There is an accompanying Nevada Administrative Code Section, NAC687B.850 which states, "An insurer shall not cancel, refuse to renew or increase the premium charge for the liability coverage under a policy of motor vehicle insurance upon renewal of the policy of motor vehicle insurance because of an accident that is not a ‘chargeable accident.’ . . . the insurer’s definition of a ‘chargeable accident’ may include only those accidents for which the insured is 50% or more at fault . . . an insurer may not define a claim made under the comprehensive portion of a policy of motor vehicle insurance as a "chargeable accident’ in order to increase the premium for the policy or to cancel the policy, but the insurer may use a series of such claims to discontinue comprehensive coverage or to offer a higher deductible for comprehensive coverage . . . ."
(A "comprehensive coverage" claim is one which involves a stolen car or broken glass on the car.)
There are two cases in Nevada construing the Statute. In Reinkemeyer v. Safeco Insurance, 16 P.3d 1069 (2001), the Nevada Supreme Court stated that the statute is not unconstitutional (Safeco tried to argue that the Statute amounted to an unconstitutional taking of property from them.)
In the case of State Farm v. Commissioner of Insurance, 958 P.2d 733 (1998), the issue was whether the Insurance Commissioner’s Office could lawfully promulgate the Administrate Code section which defined "at fault" as meaning "more than 50%" vs. just exactly 50% (it could not, apparently.)
The most typical questions that clients have concern whether or not making a med pay claim or an uninsured motorist claim will make their rates go up.
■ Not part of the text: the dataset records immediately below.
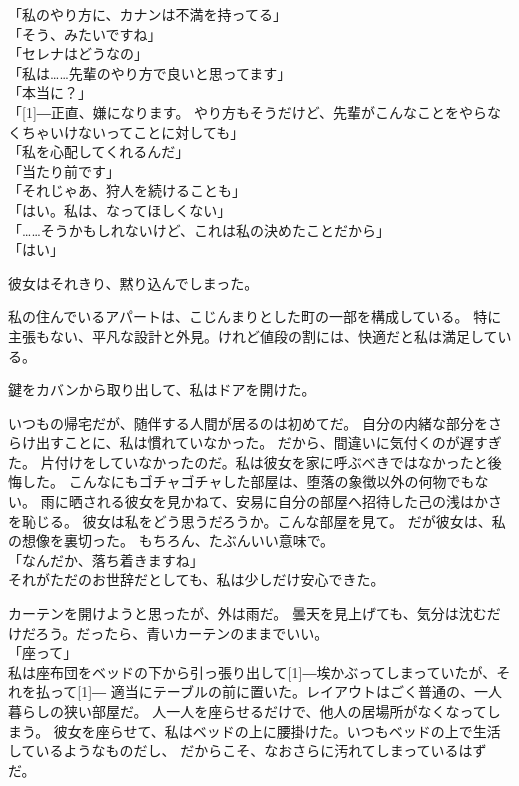 \documentclass[../IHMain]{subfiles}
\begin{document}
「私のやり方に、カナンは不満を持ってる」\\
「そう、みたいですね」\\
「セレナはどうなの」\\
「私は……先輩のやり方で良いと思ってます」\\
「本当に？」\\
「\scalebox{3}[1]{―}正直、嫌になります。
やり方もそうだけど、先輩がこんなことをやらなくちゃいけないってことに対しても」\\
「私を心配してくれるんだ」\\
「当たり前です」\\
「それじゃあ、狩人を続けることも」\\
「はい。私は、なってほしくない」\\
「……そうかもしれないけど、これは私の決めたことだから」\\
「はい」

彼女はそれきり、黙り込んでしまった。

私の住んでいるアパートは、こじんまりとした町の一部を構成している。
特に主張もない、平凡な設計と外見。けれど値段の割には、快適だと私は満足している。

鍵をカバンから取り出して、私はドアを開けた。

いつもの帰宅だが、随伴する人間が居るのは初めてだ。
自分の内緒な部分をさらけ出すことに、私は慣れていなかった。
だから、間違いに気付くのが遅すぎた。
片付けをしていなかったのだ。私は彼女を家に呼ぶべきではなかったと後悔した。
こんなにもゴチャゴチャした部屋は、堕落の象徴以外の何物でもない。
雨に晒される彼女を見かねて、安易に自分の部屋へ招待した己の浅はかさを恥じる。
彼女は私をどう思うだろうか。こんな部屋を見て。
だが彼女は、私の想像を裏切った。
もちろん、たぶんいい意味で。\\
「なんだか、落ち着きますね」\\
それがただのお世辞だとしても、私は少しだけ安心できた。

カーテンを開けようと思ったが、外は雨だ。
曇天を見上げても、気分は沈むだけだろう。だったら、青いカーテンのままでいい。\\
「座って」\\
私は座布団をベッドの下から引っ張り出して\scalebox{3}[1]{―}埃かぶってしまっていたが、それを払って\scalebox{3}[1]{―}
適当にテーブルの前に置いた。レイアウトはごく普通の、一人暮らしの狭い部屋だ。
人一人を座らせるだけで、他人の居場所がなくなってしまう。
彼女を座らせて、私はベッドの上に腰掛けた。いつもベッドの上で生活しているようなものだし、
だからこそ、なおさらに汚れてしまっているはずだ。
\end{document}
The answer to that is clearly "No." I would also state that a collision loss claim (wherein there is no question of your client being at fault in any way) should also not be the basis of raising any rates.
Moreover, the insurance company cannot non-renew the policy or increase the premium for renewal on account of the accident. (This would also seem to include the insurance companies who try to get around the statute by refusing to send a claimant their premium "rebate" when a non-fault claim is made. I would argue that, similarly, an insurance company that in effect raises the rate by taking away the "accident-free discount" for the making of a non-fault claim is violating the statute.)
I have, on many occasions over the years, received telephone calls from angry clients or fathers of clients to the effect that "I thought you told me my rates weren’t going to go up. I just got my new bill for insurance, and they are increasing me by $50 a month! " Every time I have received one of these calls, when I ask the caller, "Did they actually tell you it was because of the accident claim?", the answer is "Well, no. I just figured . . . ." And then, when they later on check out why the rate was increased, they find out, typically, that it is part of an across-the-board increase.
Unfortunately for consumers, NRS 687B.385 applies only to automobile policies. It previously applied to homeowners’ policies, but the statute was amended in 1997 to limit it to only auto policies.